On line 15, you create greet(), which you’ll use as a slot. Then in line 27, you connect the button’s .clicked signal to greet(). This way, whenever the user clicks the Greet button, the greet() slot is called and the label object’s text alternates between Hello, World! and an empty string:

When you click the Greet button, the Hello, World! message appears and disappears on your application’s main window.

If your slot function needs to receive extra arguments, then you can pass them using functools.partial(). For example, you can modify greet() to take an argument, like in the following code:

# signals_slots.py
# ...

def greet(name):
    if msg.text():
        msg.setText("")
    else:
        msg.setText(f"Hello, {name}")

# ...

Now greet() needs to receive an argument called name. If you want to connect this new version of greet() to the .clicked signal, then you can do something like this:

# signals_slots.py

"""Signals and slots example."""

import sys
from functools import partial

# ...

button = QPushButton("Greet")
button.clicked.connect(partial(greet, "World!"))

# ...

For this code to work, you need to import partial() from functools first. The call to partial() returns a function object that behaves similarly to greet() when called with name="World!". Now, when the user clicks on the button, the message Hello, World! will appear in the label just like before.
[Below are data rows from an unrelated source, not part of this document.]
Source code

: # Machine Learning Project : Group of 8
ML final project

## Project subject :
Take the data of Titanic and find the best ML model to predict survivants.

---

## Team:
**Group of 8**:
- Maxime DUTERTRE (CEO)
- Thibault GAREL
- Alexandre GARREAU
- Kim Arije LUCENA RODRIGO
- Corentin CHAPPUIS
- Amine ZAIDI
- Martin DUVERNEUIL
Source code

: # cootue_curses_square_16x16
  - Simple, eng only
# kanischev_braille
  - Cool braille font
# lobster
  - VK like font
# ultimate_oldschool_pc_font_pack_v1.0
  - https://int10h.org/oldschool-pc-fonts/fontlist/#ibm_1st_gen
The signals and slots mechanism is what you’ll use to give life to your PyQt GUI applications. This mechanism will allow you to turn user events into concrete actions. You can dive deeper into signals and slots by checking out the PyQt6 documentation on the topic.
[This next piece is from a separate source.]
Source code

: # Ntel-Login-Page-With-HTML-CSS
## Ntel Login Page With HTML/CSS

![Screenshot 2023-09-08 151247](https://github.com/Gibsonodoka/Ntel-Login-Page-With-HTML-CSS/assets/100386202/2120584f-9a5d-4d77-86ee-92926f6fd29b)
Now you know the basics of several important concepts of PyQt. With this knowledge and the library’s documentation at hand, you’re ready to start developing your own GUI applications. In the next section, you’ll build your first fully functional GUI application.

Creating a Calculator App With Python and PyQt

In this section, you’ll develop a calculator GUI app using the Model-View-Controller (MVC) design pattern. This pattern has three layers of code, with each one having different roles:

The model takes care of your app’s business logic. It contains the core functionality and data. In your calculator app, the model will handle the input values and the calculations.
The view implements your app’s GUI. It hosts all the widgets that the end user would need to interact with the application. The view also receives a user’s actions and events. For your example, the view will be the calculator window on your screen.
The controller connects the model and the view to make the application work. Users’ events, or requests, are sent to the controller, which puts the model to work. When the model delivers the requested result, or data, in the right format, the controller forwards it to the view. In your calculator app, the controller will receive the target math expressions from the GUI, ask the model to perform calculations, and update the GUI with the result.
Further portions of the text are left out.